Vor dem Arbeitsgericht und dem Landesarbeitsgericht (LAG) war sie erfolgreich.

Die Gerichte entschieden, dass sich der Arbeitgeber nicht auf die Videoaufnahmen berufen darf. Als er sie auswertete, hätte er sie aufgrund datenschutzrechtlicher Vorgaben bereits gelöscht haben müssen. Die Auswertung war damit unzulässig und verletzte das Persönlichkeitsrecht der Arbeitnehmerin.

Das BAG hob die Entscheidung des LAG jedoch auf und verwies die Sache zur erneuten Verhandlung zurück:

Sollten die Aufnahmen aus einer rechtmäßigen offenen Videoüberwachung stammen, darf sie der Arbeitgeber nutzen.

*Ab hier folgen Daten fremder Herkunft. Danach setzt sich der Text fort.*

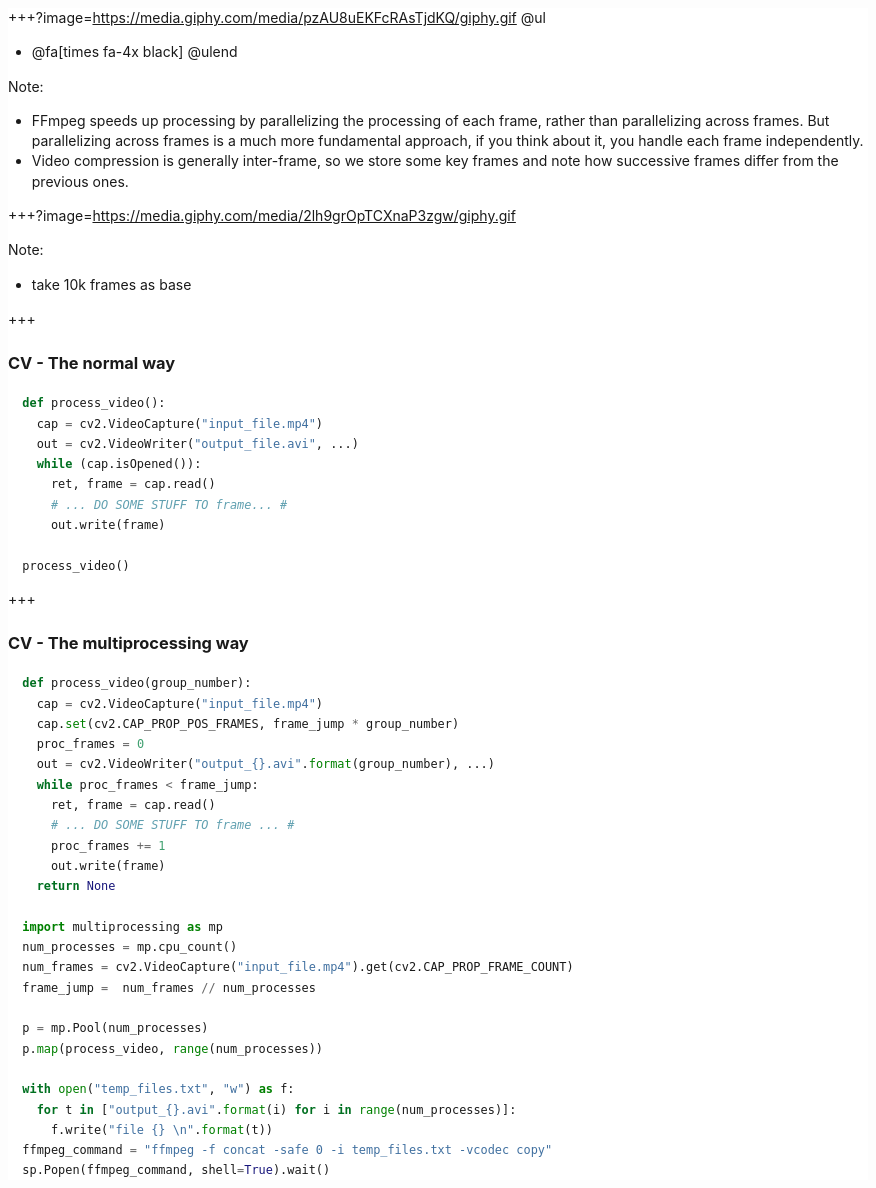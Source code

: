 +++?image=https://media.giphy.com/media/pzAU8uEKFcRAsTjdKQ/giphy.gif
@ul
* @fa[times fa-4x black]
@ulend

Note:
* FFmpeg speeds up processing by parallelizing the processing of each frame, rather than parallelizing across frames. But parallelizing across frames is a much more fundamental approach, if you think about it, you handle each frame independently.
* Video compression is generally inter-frame, so we store some key frames and note how successive frames differ from the previous ones.


+++?image=https://media.giphy.com/media/2lh9grOpTCXnaP3zgw/giphy.gif

Note:
* take 10k frames as base


+++
### CV - The normal way
```python
  def process_video():
    cap = cv2.VideoCapture("input_file.mp4")
    out = cv2.VideoWriter("output_file.avi", ...)
    while (cap.isOpened()):
      ret, frame = cap.read()
      # ... DO SOME STUFF TO frame... #
      out.write(frame)
  
  process_video()
```


+++
### CV - The multiprocessing way
```python
  def process_video(group_number):
    cap = cv2.VideoCapture("input_file.mp4")
    cap.set(cv2.CAP_PROP_POS_FRAMES, frame_jump * group_number)
    proc_frames = 0
    out = cv2.VideoWriter("output_{}.avi".format(group_number), ...)
    while proc_frames < frame_jump:
      ret, frame = cap.read()
      # ... DO SOME STUFF TO frame ... #
      proc_frames += 1
      out.write(frame)
    return None

  import multiprocessing as mp
  num_processes = mp.cpu_count()
  num_frames = cv2.VideoCapture("input_file.mp4").get(cv2.CAP_PROP_FRAME_COUNT)
  frame_jump =  num_frames // num_processes

  p = mp.Pool(num_processes)
  p.map(process_video, range(num_processes))

  with open("temp_files.txt", "w") as f:
    for t in ["output_{}.avi".format(i) for i in range(num_processes)]:
      f.write("file {} \n".format(t))
  ffmpeg_command = "ffmpeg -f concat -safe 0 -i temp_files.txt -vcodec copy"
  sp.Popen(ffmpeg_command, shell=True).wait()
```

Eine Verletzung des Persönlichkeitsrechts der Arbeitnehmerin liegt dann nicht vor. Der Arbeitgeber muss das Bildmaterial darüber hinaus auch nicht sofort auswerten und darf damit bis zu einem berechtigten Anlass warten.

Das BAG konnte nicht endgültig über die Klage entscheiden, da die Vorinstanzen nicht geprüft hatten, ob die Videoüberwachung rechtmäßig war. Insofern bleibt abzuwarten, zu welchem Ergebnis das LAG kommt.

Das Urteil zeigt jedoch schon, dass Arbeitgeber auf eine rechtmäßige Kameraüberwachung achten sollten. Sie müssen die Aufnahmen allerdings nicht unverzüglich auswerten, sondern dürfen damit bis zu einem konkreten Anlass warten. Dieser Anlass kann auch noch Monate nach den Aufnahmen liegen. Arbeitgeber können Videoaufnahmen dann leicht als Beweise gegen Arbeitnehmerverstöße verwenden.

Um sich selbst zu schützen, sollten Arbeitnehmer und Betriebsräte daher schon nicht gegen ihre Pflichten verstoßen und sich somit nicht angreifbar machen. Darüber hinaus sollten sie von ihrem Arbeitgebern einfordern, dass Videoaufnahmen im Betrieb nur mit klarer Zwecksetzung und kurzen Löschfristen möglich sind.

Auch wenn das BAG nach altem Datenschutzrecht entschieden hat, lassen sich die Grundsätze auch auf die jetzt geltende DSGVO und das neue BDSG übertragen. Die Videoüberwachung von öffentlich zugänglichen Räumen regelt dabei § 4 BDSG, die Datenverarbeitung von Beschäftigtendaten § 26 BDSG.